Come to Daddy (Pappy Mix)
Come to Daddy (Little Lord Faulteroy Mix)
Bucephalus Bouncing Ball
To Cure a Weakling Child (Contour Regard)
Funny Little Man
Come to Daddy (Mummy Mix)
The year 1997 was electronic music’s global breakout moment. The Chemical Brothers, The Prodigy, and Fatboy Slim all released landmark albums, spreading UK rave—nearly a decade after those first all-nighters in muddy fields—to a stateside audience. Daft Punk dropped their first LP, inaugurating the French Touch; Moodymann made his album debut too, proving Detroit still had plenty of gas left in the tank.
And then there was Aphex Twin, whose Come to Daddy shredded every last page in the electronic rulebook. It tossed acid, jungle, and ambient house into a blender and hit “puree”; the album was by turns noisy, confrontational, gleefully tongue-in-cheek, and heartbreakingly beautiful. Savvy, too: At precisely the moment that once-“faceless” electronic music was generating genuine superstars, Richard D. James spoofed underground pieties and overground celebrity alike with an ingenious, Chris Cunningham-directed video for its title track that turned James and his leering visage into an unlikely icon—electronic music’s first real alternative hero.

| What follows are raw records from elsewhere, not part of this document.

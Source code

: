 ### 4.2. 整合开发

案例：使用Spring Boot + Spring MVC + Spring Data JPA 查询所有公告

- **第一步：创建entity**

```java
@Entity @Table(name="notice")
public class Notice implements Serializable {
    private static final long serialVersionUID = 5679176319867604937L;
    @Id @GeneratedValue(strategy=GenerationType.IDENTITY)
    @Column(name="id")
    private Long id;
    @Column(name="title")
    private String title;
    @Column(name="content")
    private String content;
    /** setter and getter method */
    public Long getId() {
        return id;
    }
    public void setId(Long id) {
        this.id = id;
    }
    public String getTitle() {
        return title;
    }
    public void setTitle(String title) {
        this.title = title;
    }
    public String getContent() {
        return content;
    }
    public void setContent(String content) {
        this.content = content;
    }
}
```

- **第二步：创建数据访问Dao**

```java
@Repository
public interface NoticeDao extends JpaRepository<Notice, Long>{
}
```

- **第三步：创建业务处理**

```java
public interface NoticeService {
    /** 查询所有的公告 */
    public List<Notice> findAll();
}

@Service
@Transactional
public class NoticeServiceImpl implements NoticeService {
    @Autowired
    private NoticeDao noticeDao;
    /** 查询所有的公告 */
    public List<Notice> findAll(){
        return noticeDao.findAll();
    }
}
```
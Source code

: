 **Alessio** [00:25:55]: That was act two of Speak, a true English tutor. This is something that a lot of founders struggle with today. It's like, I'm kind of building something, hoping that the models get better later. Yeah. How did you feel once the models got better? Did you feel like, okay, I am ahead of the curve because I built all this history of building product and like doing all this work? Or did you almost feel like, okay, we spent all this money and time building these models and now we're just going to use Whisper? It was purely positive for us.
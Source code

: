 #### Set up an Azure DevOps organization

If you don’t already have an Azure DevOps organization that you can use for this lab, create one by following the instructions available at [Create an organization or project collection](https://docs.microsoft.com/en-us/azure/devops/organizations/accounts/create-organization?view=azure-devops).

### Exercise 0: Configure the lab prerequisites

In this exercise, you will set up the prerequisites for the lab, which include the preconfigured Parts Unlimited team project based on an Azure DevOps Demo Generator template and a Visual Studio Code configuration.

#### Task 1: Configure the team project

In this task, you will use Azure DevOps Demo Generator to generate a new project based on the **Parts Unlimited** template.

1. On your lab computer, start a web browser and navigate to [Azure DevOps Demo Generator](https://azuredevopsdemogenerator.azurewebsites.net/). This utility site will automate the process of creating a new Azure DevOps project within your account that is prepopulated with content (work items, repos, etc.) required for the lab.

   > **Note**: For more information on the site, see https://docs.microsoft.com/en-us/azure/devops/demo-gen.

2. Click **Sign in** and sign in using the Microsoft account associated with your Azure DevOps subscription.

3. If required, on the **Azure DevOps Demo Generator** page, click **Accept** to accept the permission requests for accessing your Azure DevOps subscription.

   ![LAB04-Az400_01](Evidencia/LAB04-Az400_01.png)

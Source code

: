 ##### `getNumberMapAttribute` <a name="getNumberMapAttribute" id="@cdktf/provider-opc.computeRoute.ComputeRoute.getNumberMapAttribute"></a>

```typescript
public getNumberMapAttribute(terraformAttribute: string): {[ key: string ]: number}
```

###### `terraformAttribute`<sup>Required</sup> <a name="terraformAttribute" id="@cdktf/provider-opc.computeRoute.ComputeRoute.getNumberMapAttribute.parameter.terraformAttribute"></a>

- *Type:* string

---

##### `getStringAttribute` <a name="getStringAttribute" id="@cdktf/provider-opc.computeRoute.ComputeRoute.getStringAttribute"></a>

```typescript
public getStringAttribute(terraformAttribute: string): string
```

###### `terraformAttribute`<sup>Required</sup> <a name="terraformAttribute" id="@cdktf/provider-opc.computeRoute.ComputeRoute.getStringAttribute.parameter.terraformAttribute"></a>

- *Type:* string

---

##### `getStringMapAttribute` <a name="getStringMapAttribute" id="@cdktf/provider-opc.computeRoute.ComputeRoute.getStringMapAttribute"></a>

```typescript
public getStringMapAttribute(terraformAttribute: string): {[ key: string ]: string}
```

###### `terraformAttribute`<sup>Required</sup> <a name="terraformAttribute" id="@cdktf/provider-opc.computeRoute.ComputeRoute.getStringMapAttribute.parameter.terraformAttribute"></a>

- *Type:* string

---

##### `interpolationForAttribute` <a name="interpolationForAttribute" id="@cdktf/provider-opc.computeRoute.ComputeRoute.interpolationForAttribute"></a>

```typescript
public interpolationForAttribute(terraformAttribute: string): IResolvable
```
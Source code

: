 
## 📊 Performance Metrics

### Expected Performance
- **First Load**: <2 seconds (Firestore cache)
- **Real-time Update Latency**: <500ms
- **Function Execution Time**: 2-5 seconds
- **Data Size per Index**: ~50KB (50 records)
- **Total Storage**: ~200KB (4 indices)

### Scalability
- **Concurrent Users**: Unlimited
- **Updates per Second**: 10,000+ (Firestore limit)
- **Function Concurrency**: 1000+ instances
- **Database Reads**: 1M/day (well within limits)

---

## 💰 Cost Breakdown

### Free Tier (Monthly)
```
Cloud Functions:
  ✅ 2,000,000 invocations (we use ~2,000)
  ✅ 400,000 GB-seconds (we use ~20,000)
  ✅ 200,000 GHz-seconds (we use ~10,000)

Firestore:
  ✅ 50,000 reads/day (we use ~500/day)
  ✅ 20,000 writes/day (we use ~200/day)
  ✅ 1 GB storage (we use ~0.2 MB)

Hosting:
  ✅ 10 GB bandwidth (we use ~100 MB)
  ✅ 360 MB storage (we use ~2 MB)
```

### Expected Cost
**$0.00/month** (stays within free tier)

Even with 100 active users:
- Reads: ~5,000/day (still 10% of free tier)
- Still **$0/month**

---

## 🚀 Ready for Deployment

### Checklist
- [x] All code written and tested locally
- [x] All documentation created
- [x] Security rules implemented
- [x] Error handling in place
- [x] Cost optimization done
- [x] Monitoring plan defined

James had been at it since 1991, entrancing ravers with hits like “Digeridoo” and expanding the possibilities of IDM (or as he called it, “braindance”) with 1995’s …I Care Because You Do and 1996’s Richard D. James Album. But rather than following up with a “mature” take on his sound, Come to Daddy threw down the gauntlet with the “Pappy Mix” of its title track, mashing up drum ’n’ bass breaks with industrial sonics and the refrain “I will eat your soul,” delivered with almost cartoonish malevolence.
Two additional mixes of the same song offer contrasting takes—one politer, one far weirder—but it’s the EP’s deep cuts that truly shine. The rubbery syncopations of “Bucephalus Bouncing Ball” remain among the best examples of James’ programming nous, polyrhythms bending and flexing like a Swiss wristwatch in an industrial vise; “Flim,” one of the sweetest songs in James’ catalog, dusts the frantic grooves of drill ’n’ bass with sunshine and powdered sugar. In 2011, Skrillex cited “Flim” as his favorite song of all time—proof of Come to Daddy’s continued power to surprise.